Al otro lado de las hoy controversiales aguas atlánticas, un grupo de cincuenta expertos de los dos mayores organismos científicos en materia de cambio climático y biodiversidad (el IPCC y el IPBES), publicaron el jueves su primer reporte conjunto

Hans-Otto Pörtner, copresidente del Comité Científico Directivo, planteó la urgencia de “resolver algunas de las fuertes y, aparentemente, inevitables disyuntivas entre el clima y la biodiversidad implicará un profundo cambio colectivo de los valores individuales y compartidos en relación con la naturaleza”. En especial planteó la necesidad de “abandonar la concepción del progreso económico basada únicamente en el crecimiento del PBI, para pasar a una que equilibre el desarrollo humano con los múltiples valores de la naturaleza para una buena calidad de vida, sin sobrepasar los límites biofísicos y sociales”.

Otro de los especialistas a cargo del informe, Brian O'Donnell, consideró que podemos hacer grandes progresos para el clima y la naturaleza “si los líderes mundiales se ponen de acuerdo para proteger al menos el 30% de las tierras y los océanos del planeta [NdeR: hoy solo el 15% de la superficie terrestre y el 7,5% de los océanos están protegidos] y asegurar los derechos de tenencia de la tierra de los pueblos indígenas y las comunidades locales”. El informe destaca las crecientes políticas de conservación a partir del comanejo de las áreas protegidas, sólo lograda luego de la presión de pueblos originarios y la evidencia científica sobre su efectividad.

Las aguas atlánticas se ven surcadas esta vez por información de primer nivel que acerca, con más claridad que nunca, el rol fundamental de los pueblos indígenas para la protección de la biodiversidad y, en consecuencia, de la lucha contra la crisis climática.
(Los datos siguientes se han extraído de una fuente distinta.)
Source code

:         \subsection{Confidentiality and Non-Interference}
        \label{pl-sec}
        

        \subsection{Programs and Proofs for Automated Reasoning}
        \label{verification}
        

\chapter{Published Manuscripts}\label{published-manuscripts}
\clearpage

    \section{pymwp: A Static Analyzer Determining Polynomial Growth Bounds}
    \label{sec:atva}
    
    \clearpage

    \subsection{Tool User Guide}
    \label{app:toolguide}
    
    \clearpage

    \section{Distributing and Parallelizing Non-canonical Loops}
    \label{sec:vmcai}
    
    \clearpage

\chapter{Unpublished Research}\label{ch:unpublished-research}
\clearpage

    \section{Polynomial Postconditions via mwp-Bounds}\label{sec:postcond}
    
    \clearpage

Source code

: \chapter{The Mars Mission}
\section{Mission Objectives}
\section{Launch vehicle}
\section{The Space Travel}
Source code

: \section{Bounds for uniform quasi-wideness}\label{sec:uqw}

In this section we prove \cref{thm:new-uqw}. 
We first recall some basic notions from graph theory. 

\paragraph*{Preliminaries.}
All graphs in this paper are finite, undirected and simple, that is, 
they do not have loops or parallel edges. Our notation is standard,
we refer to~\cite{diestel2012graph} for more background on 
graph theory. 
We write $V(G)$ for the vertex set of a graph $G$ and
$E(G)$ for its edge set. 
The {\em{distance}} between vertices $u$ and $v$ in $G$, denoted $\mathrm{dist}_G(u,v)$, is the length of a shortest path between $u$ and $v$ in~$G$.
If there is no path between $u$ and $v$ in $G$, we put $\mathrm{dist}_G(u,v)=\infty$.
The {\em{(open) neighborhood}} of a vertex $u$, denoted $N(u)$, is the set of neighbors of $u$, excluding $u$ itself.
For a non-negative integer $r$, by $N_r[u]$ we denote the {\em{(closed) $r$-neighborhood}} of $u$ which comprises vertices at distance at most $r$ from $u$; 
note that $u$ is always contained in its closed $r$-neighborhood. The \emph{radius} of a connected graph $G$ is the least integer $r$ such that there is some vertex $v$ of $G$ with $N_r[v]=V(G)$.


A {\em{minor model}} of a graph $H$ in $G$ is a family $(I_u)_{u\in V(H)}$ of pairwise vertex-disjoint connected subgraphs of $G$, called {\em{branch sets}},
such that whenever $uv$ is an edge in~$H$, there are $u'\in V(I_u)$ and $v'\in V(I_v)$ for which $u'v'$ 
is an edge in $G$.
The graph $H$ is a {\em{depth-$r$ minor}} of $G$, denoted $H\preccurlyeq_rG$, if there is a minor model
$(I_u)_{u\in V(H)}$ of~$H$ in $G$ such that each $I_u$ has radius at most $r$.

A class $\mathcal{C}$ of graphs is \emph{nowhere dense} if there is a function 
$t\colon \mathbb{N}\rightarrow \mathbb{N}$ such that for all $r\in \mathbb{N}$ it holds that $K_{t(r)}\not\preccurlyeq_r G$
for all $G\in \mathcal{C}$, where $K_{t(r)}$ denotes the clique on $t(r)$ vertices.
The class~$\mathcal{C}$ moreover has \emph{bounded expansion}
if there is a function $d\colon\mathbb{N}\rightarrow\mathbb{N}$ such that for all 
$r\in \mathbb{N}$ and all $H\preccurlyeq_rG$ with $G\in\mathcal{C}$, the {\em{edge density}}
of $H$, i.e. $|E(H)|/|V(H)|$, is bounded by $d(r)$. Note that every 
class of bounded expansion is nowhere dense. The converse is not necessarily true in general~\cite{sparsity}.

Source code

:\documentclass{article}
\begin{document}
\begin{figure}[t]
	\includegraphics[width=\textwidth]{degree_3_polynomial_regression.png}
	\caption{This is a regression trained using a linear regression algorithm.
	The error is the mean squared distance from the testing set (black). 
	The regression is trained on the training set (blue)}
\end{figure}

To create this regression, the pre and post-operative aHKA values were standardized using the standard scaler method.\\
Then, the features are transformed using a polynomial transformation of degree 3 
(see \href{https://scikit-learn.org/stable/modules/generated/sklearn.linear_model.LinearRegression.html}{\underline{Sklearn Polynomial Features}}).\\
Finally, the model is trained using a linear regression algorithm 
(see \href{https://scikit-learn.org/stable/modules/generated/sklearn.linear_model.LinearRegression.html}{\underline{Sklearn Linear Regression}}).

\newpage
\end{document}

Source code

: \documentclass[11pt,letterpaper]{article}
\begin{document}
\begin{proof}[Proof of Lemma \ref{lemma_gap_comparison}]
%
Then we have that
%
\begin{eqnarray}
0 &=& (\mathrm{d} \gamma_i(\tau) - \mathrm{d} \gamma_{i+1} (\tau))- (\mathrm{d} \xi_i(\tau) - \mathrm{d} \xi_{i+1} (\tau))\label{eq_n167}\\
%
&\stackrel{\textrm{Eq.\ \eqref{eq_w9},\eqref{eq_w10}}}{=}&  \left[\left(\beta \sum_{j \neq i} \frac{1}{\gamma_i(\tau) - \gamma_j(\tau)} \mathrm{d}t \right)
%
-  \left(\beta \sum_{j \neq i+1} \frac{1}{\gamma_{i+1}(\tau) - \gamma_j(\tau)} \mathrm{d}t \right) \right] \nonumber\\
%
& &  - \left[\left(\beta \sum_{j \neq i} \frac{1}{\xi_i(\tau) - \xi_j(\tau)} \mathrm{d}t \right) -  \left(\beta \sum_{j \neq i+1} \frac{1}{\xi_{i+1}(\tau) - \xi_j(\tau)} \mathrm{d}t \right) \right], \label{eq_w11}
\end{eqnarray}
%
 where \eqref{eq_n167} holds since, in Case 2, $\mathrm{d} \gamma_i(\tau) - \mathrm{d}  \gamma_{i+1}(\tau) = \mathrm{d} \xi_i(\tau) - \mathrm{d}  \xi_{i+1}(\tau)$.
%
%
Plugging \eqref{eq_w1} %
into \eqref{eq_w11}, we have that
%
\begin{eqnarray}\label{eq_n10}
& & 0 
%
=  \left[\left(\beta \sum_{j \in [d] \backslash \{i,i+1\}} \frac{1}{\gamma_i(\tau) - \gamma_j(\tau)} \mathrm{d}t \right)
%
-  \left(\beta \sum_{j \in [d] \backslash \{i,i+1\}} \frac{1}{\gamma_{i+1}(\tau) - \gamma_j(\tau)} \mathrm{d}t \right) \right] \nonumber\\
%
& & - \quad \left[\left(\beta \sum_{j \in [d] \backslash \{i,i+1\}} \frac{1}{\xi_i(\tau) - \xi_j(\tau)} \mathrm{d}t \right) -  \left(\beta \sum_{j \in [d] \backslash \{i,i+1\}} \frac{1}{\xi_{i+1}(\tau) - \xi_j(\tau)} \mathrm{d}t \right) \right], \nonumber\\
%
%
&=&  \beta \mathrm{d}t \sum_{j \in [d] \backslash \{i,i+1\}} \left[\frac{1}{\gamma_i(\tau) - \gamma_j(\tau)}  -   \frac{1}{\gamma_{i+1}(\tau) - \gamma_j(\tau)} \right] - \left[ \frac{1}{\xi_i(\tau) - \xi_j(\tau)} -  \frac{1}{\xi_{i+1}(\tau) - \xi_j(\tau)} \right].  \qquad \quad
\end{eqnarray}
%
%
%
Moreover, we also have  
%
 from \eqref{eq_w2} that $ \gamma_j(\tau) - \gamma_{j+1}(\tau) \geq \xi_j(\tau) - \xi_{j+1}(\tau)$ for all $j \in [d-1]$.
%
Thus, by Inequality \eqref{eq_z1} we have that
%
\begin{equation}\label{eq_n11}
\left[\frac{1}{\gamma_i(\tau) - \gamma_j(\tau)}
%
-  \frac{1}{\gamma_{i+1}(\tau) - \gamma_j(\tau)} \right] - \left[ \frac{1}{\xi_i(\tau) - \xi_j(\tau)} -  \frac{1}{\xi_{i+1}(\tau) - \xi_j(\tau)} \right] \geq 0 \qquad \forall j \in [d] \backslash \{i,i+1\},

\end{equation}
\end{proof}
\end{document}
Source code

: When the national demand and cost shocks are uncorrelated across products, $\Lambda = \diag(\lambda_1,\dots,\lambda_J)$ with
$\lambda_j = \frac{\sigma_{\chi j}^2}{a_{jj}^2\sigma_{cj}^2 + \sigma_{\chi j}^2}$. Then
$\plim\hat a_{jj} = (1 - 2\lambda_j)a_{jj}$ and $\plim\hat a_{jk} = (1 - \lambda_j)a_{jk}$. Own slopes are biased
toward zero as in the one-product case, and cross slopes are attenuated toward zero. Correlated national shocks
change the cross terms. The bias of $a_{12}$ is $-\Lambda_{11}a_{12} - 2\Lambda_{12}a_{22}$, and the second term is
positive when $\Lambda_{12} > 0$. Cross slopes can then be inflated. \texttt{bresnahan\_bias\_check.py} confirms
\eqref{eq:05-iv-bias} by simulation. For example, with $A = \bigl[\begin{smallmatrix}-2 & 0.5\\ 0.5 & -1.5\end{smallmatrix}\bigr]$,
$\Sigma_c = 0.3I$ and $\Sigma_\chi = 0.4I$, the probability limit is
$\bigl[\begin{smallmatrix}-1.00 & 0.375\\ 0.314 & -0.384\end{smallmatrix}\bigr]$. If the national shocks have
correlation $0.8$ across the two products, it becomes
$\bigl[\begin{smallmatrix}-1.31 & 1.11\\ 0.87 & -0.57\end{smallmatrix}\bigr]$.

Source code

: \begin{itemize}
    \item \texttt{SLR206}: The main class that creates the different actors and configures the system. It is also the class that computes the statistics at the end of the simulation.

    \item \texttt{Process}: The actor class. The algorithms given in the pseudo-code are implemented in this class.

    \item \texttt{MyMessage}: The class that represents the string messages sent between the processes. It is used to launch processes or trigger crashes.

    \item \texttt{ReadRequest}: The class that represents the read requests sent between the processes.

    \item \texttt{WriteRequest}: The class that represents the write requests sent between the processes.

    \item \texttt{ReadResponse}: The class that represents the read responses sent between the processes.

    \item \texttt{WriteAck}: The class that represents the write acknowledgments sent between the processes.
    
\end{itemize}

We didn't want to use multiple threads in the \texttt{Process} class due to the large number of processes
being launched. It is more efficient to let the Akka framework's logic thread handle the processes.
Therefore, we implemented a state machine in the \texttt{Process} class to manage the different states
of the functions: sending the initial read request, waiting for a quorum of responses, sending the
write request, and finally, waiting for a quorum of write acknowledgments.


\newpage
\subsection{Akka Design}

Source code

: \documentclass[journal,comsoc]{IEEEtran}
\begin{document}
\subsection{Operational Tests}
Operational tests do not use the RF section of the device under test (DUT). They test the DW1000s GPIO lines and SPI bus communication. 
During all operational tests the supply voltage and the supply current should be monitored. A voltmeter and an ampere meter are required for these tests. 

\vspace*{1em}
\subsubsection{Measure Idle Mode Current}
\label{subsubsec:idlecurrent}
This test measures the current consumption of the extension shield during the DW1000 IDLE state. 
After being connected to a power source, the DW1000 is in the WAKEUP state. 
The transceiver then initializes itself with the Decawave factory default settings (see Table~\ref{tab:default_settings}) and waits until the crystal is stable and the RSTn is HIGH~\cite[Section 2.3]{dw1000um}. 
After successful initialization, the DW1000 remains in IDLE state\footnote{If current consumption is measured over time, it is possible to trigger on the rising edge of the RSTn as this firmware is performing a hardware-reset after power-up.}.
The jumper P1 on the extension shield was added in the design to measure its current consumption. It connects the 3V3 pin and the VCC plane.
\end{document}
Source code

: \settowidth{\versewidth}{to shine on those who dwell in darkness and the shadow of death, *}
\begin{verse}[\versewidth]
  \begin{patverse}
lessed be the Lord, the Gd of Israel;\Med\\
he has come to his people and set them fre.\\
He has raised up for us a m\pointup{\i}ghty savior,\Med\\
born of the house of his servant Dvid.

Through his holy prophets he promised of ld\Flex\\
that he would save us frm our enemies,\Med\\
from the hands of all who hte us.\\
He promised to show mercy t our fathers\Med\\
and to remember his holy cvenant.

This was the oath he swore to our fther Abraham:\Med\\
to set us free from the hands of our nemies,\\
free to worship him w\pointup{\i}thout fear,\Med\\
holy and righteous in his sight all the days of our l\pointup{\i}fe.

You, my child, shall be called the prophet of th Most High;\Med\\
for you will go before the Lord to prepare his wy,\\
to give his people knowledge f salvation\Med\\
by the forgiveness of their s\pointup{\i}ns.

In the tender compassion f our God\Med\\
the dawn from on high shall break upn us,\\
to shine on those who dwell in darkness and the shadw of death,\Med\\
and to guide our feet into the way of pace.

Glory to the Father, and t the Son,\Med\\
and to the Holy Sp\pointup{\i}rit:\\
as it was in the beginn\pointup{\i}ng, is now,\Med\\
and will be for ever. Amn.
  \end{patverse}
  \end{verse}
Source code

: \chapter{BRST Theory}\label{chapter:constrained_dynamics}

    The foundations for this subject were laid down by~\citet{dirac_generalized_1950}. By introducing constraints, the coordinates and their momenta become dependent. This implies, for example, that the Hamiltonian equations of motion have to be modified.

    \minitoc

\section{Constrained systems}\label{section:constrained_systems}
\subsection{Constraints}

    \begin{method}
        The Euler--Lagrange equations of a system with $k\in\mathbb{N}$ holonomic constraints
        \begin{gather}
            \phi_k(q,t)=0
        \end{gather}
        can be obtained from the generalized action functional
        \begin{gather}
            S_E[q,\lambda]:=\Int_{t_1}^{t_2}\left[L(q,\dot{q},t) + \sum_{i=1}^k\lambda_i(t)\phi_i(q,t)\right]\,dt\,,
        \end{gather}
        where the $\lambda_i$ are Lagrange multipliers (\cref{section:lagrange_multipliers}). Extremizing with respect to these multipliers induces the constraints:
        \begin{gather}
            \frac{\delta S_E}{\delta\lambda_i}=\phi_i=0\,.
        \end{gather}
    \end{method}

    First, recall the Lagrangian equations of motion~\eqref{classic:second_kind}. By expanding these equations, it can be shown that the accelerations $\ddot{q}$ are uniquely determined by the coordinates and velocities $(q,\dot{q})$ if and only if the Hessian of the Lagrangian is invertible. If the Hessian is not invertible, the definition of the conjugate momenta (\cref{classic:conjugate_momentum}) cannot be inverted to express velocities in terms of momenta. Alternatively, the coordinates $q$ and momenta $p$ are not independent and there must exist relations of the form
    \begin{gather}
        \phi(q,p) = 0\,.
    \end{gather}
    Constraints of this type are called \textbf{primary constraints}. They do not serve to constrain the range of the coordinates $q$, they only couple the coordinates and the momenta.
Estas amenazas, como reflejan el IPBES y el IPCC, no tendrán soluciones solamente técnicas; mucho menos, retóricas. La acción deberá ser integral, conjunta y de escala inédita.

La lamentable frase del presidente nos presenta la oportunidad de revisar nuestro sentido común sobre un modelo económico que privilegia la acumulación de capital sobre el buen vivir, saber ancestral de los pueblos de América Latina. Reconocer que la coexistencia con los inmigrantes llegó mucho después del genocidio de los colonizadores. Y que las bases que sentaron entonces, siguen vigentes hasta que no logremos una emancipación auténtica, producto del reconocimiento y el empoderamiento de la verdadera diversidad de nuestro suelo. En lugar de enfocarnos en qué trajo el barco, miremos lo que el barco se llevó.